You want to have fewer of these subtypes and instead have more of what are called large, buoyant LDL. That kind of result suggests less of a risk. With this kind of advanced testing, two people with the same total measurement of LDL cholesterol may be at opposite ends of risk. One, with a predominance of small, dense LDL particles, may have three times the risk of someone with mostly large, buoyant LDL.

Similarly, there are significant differences among subgroups of HDL that relate to how well or not they carry out their removal of excess lipids. You want to be high in the most functional HDL subgroup, labeled 2b. Not all HDL is created equal.

The worse scenario, with this kind of testing, would be to have a predominance of small, dense LDL particles and low HDL 2b.

What about your total cholesterol? you may be asking. Well, it doesn't mean much unless you have a level over 320 or so, which increases the risk of stroke; and then it certainly behooves you to bring it down. And you can readily do that with lifestyle modification, weight reduction, and eating a lot of good fiber. I wouldn't recommend a statin drug unless you had evidence of arterial disease and were a male. I have been very disappointed with the lack of results among women.

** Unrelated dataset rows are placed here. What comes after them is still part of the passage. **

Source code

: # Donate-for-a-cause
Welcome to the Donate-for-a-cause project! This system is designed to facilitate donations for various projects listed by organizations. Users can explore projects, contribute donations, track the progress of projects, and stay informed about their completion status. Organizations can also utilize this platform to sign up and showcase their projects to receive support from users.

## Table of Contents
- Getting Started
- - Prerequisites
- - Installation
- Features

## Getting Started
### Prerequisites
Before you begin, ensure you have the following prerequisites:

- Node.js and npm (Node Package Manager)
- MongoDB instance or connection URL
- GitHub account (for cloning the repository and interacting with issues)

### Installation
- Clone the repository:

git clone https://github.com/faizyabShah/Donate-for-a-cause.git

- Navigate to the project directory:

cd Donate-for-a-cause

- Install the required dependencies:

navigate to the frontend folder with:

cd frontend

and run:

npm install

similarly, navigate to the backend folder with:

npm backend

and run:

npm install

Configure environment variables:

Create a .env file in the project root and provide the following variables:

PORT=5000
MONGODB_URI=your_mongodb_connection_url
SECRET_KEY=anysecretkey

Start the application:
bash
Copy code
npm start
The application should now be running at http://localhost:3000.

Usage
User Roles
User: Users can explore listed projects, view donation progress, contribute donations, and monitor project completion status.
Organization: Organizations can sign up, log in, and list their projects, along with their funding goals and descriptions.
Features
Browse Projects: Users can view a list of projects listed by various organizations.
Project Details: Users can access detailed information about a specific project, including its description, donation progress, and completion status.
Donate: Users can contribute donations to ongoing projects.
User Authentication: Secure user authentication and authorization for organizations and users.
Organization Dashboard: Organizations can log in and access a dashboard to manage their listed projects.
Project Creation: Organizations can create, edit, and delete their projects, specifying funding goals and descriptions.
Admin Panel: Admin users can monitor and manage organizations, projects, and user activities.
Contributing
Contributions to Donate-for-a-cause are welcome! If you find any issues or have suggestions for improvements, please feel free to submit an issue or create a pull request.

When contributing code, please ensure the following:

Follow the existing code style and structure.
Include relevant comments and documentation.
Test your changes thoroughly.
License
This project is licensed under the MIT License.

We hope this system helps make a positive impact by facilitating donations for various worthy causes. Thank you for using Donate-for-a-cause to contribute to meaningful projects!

What about your total LDL level, according to standard tests? If your doctor thinks it is too high, suggest having the advanced testing done. In any case I would be extremely reluctant to bring down an LDL level to below 80, which some doctors are pushing. It's dangerous, in my opinion. Too-low cholesterol has been associated with cancer, aggression, cerebral hemorrhages, and amnesia, and could affect your ability to combat infections (see sidebar on cholesterol facts).

Here's what you have to remember if your standard cholesterol numbers are "high" and your doctor tells you to take a statin:

  • Don't do it. Ask your doctor to follow up with a VAP or LPP test that determines your individual cholesterol fractions.
  • If you are a male between the ages of 50 and 75 and have coronary artery disease, and the advanced test shows you have a predominance of small, dense LDL, go for the statin drug. It's a good idea. Statin drugs are also anti-inflammatory, and that's the powerful effect you are looking for, not the cholesterol-lowering activity. I say thumbs down on statins over the age of 75.
  • If you are a woman, and do not have unhealthy levels of inflammatory types of cholesterol and inflammatory substances such as homocysteine, fibrinogen, and C-reactive protein, I would pass on statins. I've been disappointed with the results. However, if you are a woman with arterial disease and have a profile of high inflammatory cholesterol and other substances, a statin may provide you benefit as an anti-inflammatory agent.
  • Male or female, do not take a statin on the basis of high Lp(a). Statins do not lower Lp(a). Your best bet to neutralize the inflammatory activity of Lp(a) is the B-complex vitamin niacin (500 mg–2 g daily) of the type that causes a flushing sensation, along with 2–3 g of fish oil and 100 mg of nattokinase. That's my most potent cocktail for neutralizing Lp(a).